L'Aeronautica Militare al Seminario per Previsori Meteo della Protezione Civile

Presso la sede del Dipartimento a Roma il primo incontro di formazione e aggiornamento per il personale meteo dei Centri Funzionali della Protezione Civile

Si è svolto dal 29 gennaio al 1 febbraio presso la sede di via Vitorchiano a Roma il primo seminario di aggiornamento per tutto il personale meteo del Servizio Nazionale di Protezione Civile, che opera presso i Centri Funzionali del Dipartimento e delle Regioni, con l’obiettivo di aggiornare tutti gli attori che concorrono all’attività previsionale sulle metodologie e gli strumenti attualmente disponibili per la diagnosi e la prognosi meteorologica.

L’Aeronautica Militare, in virtù degli accordi in vigore con la Presidenza del Consiglio, ha fornito i relatori esperti dei vari argomenti che sono stati affrontati nelle diverse giornate dei lavori.
Il seminario ha dato spazio a tutte le tematiche della meteorologia, dagli aspetti organizzativi, sia a livello nazionale che internazionale, ai settori più squisitamente tecnici della modellistica numerica e del telerilevamento satellitare, radar e delle scariche elettriche.

Successivamente sono state illustrate le metodologie di lavoro operative del Servizio Meteorologico dell’Aeronautica Militare e le attività del Centro Nazionale di Meteorologia e Climatologia Aeronautica e del Centro Operativo per la Meteorologia, i cui prodotti automatici ed a valore aggiunto umano vengono messi a disposizione della Protezione Civile per l’attività propria di previsione e prevenzione del rischio idrogeologico.

Particolarmente interessante è stata la discussione dei vari casi di studio di situazioni meteo intense o estreme, con un confronto tecnico-scientifico tra i relatori AM ed il personale meteo delle regioni, i quali hanno portato il proprio contributo sulle aree di reciproca competenza.

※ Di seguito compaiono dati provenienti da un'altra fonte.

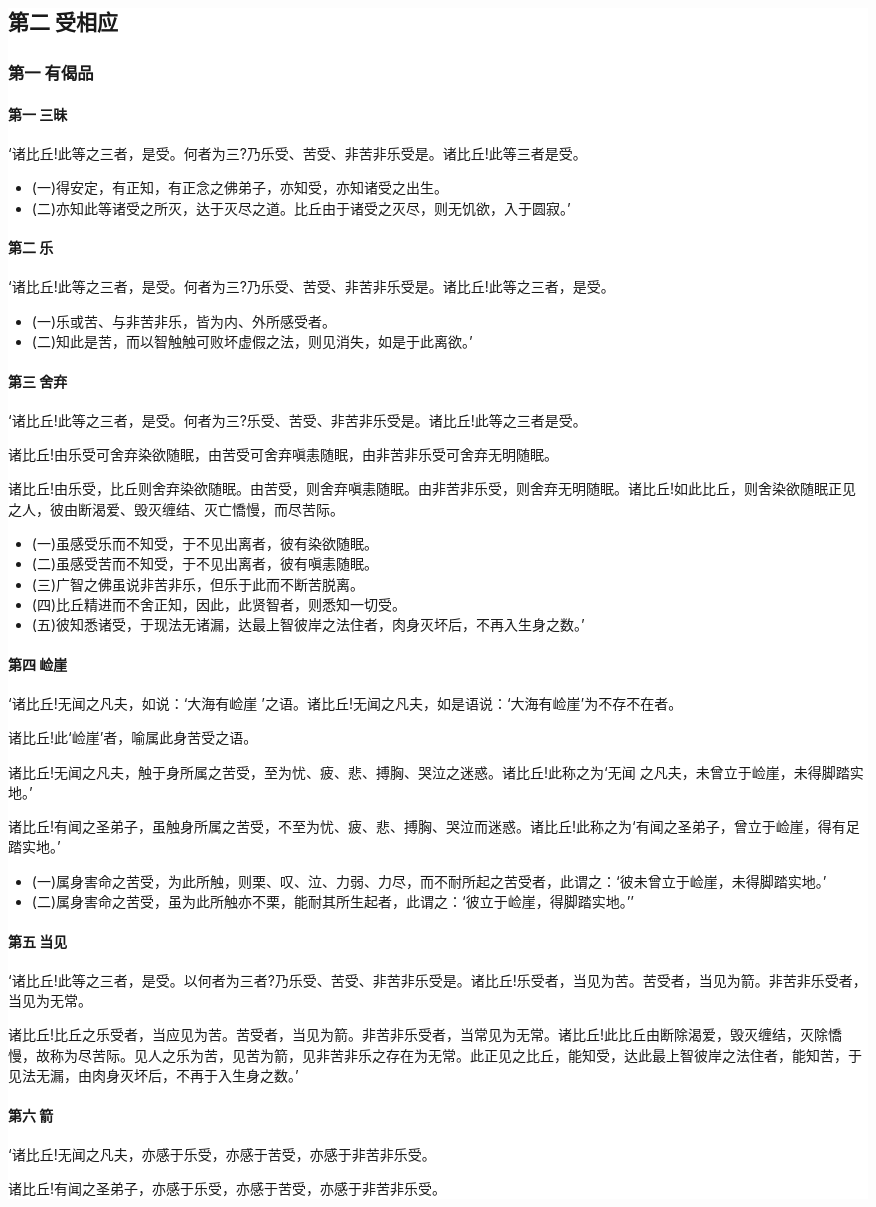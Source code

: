 ## 第二 受相应

### 第一 有偈品

#### 第一 三昧 <a name="36_1"></a>

‘诸比丘!此等之三者，是受。何者为三?乃乐受、苦受、非苦非乐受是。诸比丘!此等三者是受。

- (一)得安定，有正知，有正念之佛弟子，亦知受，亦知诸受之出生。
- (二)亦知此等诸受之所灭，达于灭尽之道。比丘由于诸受之灭尽，则无饥欲，入于圆寂。’

#### 第二 乐 <a name="36_2"></a>

‘诸比丘!此等之三者，是受。何者为三?乃乐受、苦受、非苦非乐受是。诸比丘!此等之三者，是受。

- (一)乐或苦、与非苦非乐，皆为内、外所感受者。
- (二)知此是苦，而以智触触可败坏虚假之法，则见消失，如是于此离欲。’

#### 第三 舍弃 <a name="36_3"></a>

‘诸比丘!此等之三者，是受。何者为三?乐受、苦受、非苦非乐受是。诸比丘!此等之三者是受。

诸比丘!由乐受可舍弃染欲随眠，由苦受可舍弃嗔恚随眠，由非苦非乐受可舍弃无明随眠。

诸比丘!由乐受，比丘则舍弃染欲随眠。由苦受，则舍弃嗔恚随眠。由非苦非乐受，则舍弃无明随眠。诸比丘!如此比丘，则舍染欲随眠正见之人，彼由断渴爱、毁灭缠结、灭亡憍慢，而尽苦际。

- (一)虽感受乐而不知受，于不见出离者，彼有染欲随眠。
- (二)虽感受苦而不知受，于不见出离者，彼有嗔恚随眠。
- (三)广智之佛虽说非苦非乐，但乐于此而不断苦脱离。
- (四)比丘精进而不舍正知，因此，此贤智者，则悉知一切受。
- (五)彼知悉诸受，于现法无诸漏，达最上智彼岸之法住者，肉身灭坏后，不再入生身之数。’

#### 第四 崄崖 <a name="36_4"></a>

‘诸比丘!无闻之凡夫，如说：‘大海有崄崖 ’之语。诸比丘!无闻之凡夫，如是语说：‘大海有崄崖’为不存不在者。

诸比丘!此‘崄崖’者，喻属此身苦受之语。

诸比丘!无闻之凡夫，触于身所属之苦受，至为忧、疲、悲、搏胸、哭泣之迷惑。诸比丘!此称之为‘无闻 之凡夫，未曾立于崄崖，未得脚踏实地。’

诸比丘!有闻之圣弟子，虽触身所属之苦受，不至为忧、疲、悲、搏胸、哭泣而迷惑。诸比丘!此称之为‘有闻之圣弟子，曾立于崄崖，得有足踏实地。’

- (一)属身害命之苦受，为此所触，则栗、叹、泣、力弱、力尽，而不耐所起之苦受者，此谓之：‘彼未曾立于崄崖，未得脚踏实地。’
- (二)属身害命之苦受，虽为此所触亦不栗，能耐其所生起者，此谓之：‘彼立于崄崖，得脚踏实地。’’

#### 第五 当见 <a name="36_5"></a>

‘诸比丘!此等之三者，是受。以何者为三者?乃乐受、苦受、非苦非乐受是。诸比丘!乐受者，当见为苦。苦受者，当见为箭。非苦非乐受者，当见为无常。

诸比丘!比丘之乐受者，当应见为苦。苦受者，当见为箭。非苦非乐受者，当常见为无常。诸比丘!此比丘由断除渴爱，毁灭缠结，灭除憍慢，故称为尽苦际。见人之乐为苦，见苦为箭，见非苦非乐之存在为无常。此正见之比丘，能知受，达此最上智彼岸之法住者，能知苦，于见法无漏，由肉身灭坏后，不再于入生身之数。’

#### 第六 箭 <a name="36_6"></a>

‘诸比丘!无闻之凡夫，亦感于乐受，亦感于苦受，亦感于非苦非乐受。

诸比丘!有闻之圣弟子，亦感于乐受，亦感于苦受，亦感于非苦非乐受。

Ne è emersa una ricchezza e complementarietà di competenze, informazioni e dati di osservazione che ha fatto emergere l’importanza della sinergia e della collaborazione che da decenni caratterizza i rapporti tra  l’Aeronautica Militare e la Protezione Civile nazionale.

Al termine dei lavori il dott. Carlo Cacciamani, Responsabile del Centro Funzionale della Protezione Civile, ha espresso parole di vivo apprezzamento e gratitudine per il contributo offerto dall’AM a tale attività, auspicando una collaborazione sempre più stretta nell’interesse comune della salvaguardia delle vite umane e dei beni del Paese.

L’Aeronautica Militare, attraverso il Centro Nazionale di Meteorologia e Climatologia di Pratica di Mare svolge le funzioni di Centro di Competenza nazionale nel sistema di allertamento nazionale, statale e regionale per il rischio idrogeologico ed idraulico ai fini di protezione civile, ai sensi della Direttiva del Presidente del Consiglio dei Ministri del 27 febbraio 2004.

Tra i vari compiti che assolve in virtù di tale ruolo, partecipa quotidianamente al Gruppo Tecnico costituito presso il Dipartimento, da cui scaturiscono le previsioni meteorologiche a scala sinottica ai fini di Protezione Civile per le successive 24, 48 e 72 ore.